*** GIVEN DATA ***

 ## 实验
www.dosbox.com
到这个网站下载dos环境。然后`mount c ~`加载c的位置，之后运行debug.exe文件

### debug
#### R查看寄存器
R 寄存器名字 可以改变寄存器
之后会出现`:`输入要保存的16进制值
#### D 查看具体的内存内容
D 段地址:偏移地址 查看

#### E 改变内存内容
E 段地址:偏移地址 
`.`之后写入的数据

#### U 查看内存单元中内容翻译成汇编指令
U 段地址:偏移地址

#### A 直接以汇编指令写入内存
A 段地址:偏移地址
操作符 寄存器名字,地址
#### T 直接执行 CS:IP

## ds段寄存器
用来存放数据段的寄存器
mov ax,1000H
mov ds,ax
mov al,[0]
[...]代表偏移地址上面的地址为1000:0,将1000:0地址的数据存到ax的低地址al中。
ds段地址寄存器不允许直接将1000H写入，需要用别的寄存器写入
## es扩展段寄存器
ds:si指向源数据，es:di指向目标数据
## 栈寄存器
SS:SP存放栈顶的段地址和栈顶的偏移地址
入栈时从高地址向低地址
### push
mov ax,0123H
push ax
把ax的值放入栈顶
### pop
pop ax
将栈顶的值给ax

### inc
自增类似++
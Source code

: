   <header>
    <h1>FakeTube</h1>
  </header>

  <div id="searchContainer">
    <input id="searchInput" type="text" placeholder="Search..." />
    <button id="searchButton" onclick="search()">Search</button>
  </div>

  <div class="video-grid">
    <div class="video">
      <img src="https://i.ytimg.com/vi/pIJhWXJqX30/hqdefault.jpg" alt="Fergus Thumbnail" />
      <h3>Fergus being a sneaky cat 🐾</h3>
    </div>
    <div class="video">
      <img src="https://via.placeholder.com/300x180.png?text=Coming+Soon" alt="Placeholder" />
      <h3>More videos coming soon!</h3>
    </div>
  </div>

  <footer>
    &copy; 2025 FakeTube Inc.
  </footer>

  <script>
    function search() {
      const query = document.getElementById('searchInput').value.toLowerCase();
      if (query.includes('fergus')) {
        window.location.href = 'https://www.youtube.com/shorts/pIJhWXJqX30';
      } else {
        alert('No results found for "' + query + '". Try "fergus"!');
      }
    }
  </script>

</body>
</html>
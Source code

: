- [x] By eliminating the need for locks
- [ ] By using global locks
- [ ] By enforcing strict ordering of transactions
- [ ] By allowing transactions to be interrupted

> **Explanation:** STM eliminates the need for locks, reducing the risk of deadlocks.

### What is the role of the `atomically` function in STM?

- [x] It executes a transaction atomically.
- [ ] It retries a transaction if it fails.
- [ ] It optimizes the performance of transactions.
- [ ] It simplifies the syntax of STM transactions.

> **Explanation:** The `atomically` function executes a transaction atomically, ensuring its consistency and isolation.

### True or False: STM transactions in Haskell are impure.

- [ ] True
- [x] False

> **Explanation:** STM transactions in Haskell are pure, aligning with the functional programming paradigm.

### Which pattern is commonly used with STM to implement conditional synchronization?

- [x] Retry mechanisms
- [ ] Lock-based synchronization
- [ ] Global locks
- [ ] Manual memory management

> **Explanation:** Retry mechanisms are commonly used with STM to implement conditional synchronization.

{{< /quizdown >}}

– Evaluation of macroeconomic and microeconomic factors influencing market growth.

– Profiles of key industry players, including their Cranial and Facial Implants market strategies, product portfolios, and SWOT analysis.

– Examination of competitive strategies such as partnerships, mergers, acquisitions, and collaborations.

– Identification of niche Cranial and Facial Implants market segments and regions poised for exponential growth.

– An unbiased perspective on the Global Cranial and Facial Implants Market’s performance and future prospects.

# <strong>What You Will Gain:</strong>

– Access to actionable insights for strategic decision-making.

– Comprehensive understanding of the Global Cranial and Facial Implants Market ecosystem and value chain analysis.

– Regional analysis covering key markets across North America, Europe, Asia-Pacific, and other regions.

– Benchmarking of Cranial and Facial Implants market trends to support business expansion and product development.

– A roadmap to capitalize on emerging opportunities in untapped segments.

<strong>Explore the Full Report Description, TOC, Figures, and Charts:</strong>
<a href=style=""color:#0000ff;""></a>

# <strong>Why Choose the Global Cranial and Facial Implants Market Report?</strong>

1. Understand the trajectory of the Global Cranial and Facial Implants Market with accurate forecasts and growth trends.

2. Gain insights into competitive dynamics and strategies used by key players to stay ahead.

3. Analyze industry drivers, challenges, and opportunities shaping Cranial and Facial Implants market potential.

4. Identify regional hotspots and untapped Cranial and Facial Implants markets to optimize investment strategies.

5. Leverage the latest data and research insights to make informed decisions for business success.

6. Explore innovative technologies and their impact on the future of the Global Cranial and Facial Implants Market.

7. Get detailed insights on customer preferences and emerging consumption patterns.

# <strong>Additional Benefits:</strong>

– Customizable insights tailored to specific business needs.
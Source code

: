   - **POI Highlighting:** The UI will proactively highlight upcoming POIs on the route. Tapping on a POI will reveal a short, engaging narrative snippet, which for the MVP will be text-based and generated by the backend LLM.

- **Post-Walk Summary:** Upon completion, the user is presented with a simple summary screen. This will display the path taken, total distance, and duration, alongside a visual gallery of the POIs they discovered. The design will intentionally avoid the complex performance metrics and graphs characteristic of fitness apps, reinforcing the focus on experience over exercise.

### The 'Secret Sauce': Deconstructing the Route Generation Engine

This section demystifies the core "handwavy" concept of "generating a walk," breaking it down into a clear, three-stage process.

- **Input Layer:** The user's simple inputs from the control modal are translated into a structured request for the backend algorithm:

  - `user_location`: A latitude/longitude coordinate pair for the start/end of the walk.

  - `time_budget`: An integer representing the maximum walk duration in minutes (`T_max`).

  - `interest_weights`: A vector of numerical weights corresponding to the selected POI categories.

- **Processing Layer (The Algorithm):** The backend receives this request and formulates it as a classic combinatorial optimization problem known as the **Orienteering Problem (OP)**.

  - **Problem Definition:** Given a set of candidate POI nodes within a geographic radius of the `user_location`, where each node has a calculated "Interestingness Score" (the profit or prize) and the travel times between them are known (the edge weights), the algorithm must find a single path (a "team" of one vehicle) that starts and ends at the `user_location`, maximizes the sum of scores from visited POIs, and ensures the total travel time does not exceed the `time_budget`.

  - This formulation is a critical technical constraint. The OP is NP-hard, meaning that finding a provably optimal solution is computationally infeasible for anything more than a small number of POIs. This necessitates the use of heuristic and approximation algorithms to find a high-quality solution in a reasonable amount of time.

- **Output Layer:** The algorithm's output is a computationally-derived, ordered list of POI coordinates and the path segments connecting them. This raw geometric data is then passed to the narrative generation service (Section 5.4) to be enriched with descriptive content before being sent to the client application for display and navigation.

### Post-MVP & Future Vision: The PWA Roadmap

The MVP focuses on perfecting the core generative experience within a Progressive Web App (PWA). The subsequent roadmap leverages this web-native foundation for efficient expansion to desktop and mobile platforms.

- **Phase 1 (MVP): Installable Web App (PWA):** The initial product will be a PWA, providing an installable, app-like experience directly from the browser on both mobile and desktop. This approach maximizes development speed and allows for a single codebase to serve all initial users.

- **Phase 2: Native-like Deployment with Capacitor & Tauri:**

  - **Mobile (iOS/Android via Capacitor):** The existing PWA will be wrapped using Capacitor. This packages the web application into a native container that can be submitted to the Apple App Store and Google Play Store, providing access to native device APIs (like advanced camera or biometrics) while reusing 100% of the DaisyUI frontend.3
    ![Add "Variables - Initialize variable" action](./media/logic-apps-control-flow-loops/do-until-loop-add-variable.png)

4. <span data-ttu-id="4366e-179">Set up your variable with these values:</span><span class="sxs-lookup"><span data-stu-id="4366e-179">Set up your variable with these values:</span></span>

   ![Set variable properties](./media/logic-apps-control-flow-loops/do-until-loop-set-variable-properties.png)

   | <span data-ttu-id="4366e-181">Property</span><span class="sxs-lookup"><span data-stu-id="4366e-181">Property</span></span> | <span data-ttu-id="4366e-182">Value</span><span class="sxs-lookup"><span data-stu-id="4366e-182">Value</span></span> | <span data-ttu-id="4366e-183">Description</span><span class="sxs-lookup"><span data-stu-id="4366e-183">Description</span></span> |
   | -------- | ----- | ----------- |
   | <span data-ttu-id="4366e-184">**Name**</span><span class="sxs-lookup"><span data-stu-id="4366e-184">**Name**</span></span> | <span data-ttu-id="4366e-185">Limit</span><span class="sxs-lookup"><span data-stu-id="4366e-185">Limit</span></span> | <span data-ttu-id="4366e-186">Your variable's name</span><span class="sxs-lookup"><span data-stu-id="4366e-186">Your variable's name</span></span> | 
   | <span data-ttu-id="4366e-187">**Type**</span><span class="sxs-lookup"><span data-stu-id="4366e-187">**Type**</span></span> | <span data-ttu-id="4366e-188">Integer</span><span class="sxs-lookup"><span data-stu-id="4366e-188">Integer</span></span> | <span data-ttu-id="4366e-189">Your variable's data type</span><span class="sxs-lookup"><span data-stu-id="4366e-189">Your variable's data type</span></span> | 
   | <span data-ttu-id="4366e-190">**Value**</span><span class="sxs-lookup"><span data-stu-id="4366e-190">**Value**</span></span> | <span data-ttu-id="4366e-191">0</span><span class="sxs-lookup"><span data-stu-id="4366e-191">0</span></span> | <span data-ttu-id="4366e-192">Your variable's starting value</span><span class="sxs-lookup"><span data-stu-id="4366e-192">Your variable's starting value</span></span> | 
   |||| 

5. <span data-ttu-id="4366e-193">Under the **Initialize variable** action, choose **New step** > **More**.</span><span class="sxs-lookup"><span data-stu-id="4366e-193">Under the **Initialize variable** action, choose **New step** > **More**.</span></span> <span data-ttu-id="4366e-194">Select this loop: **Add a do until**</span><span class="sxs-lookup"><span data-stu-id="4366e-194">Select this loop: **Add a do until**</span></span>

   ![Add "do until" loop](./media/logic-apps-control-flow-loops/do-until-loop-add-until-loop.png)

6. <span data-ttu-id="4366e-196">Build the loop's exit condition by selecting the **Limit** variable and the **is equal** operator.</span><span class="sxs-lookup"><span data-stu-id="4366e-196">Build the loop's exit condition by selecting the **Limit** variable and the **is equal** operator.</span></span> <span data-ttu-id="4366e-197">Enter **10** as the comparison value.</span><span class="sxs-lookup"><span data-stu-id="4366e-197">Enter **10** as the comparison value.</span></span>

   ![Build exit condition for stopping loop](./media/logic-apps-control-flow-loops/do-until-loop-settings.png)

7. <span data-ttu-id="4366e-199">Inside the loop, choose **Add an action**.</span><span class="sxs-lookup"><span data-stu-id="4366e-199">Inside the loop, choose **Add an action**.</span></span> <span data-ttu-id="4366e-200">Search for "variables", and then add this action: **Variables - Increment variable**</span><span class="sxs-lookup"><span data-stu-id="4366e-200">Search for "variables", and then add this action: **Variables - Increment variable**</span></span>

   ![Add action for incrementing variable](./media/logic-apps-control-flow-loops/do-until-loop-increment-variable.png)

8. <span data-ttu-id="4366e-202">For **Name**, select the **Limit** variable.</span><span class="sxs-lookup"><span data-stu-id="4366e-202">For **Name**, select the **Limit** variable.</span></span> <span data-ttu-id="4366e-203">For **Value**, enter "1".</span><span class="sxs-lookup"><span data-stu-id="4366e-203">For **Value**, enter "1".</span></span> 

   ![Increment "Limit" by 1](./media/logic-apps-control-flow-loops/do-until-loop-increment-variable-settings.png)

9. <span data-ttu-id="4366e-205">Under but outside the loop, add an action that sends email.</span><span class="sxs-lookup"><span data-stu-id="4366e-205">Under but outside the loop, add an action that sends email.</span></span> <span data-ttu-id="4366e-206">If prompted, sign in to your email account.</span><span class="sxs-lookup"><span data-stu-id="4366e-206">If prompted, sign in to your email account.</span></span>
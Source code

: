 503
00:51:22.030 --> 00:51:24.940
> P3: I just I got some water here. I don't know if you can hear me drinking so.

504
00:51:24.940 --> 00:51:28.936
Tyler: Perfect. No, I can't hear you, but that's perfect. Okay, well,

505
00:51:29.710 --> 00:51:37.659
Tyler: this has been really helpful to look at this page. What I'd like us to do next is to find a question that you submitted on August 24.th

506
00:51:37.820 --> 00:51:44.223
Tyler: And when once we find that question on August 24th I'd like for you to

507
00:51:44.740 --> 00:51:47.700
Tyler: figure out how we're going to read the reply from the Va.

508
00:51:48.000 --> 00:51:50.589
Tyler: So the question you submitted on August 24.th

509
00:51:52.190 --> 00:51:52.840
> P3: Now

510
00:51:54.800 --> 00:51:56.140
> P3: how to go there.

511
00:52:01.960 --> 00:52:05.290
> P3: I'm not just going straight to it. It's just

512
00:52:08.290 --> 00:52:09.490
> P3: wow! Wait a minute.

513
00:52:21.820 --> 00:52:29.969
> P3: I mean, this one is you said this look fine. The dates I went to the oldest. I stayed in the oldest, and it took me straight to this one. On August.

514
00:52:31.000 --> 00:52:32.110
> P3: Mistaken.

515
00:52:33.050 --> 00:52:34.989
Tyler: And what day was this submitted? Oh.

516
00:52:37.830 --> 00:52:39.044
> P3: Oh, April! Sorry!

***

Return each line of the data that contains the string "competitive".

## REPLY TO THE TASK
– Examination of competitive strategies such as partnerships, mergers, acquisitions, and collaborations.
2. Gain insights into competitive dynamics and strategies used by key players to stay ahead.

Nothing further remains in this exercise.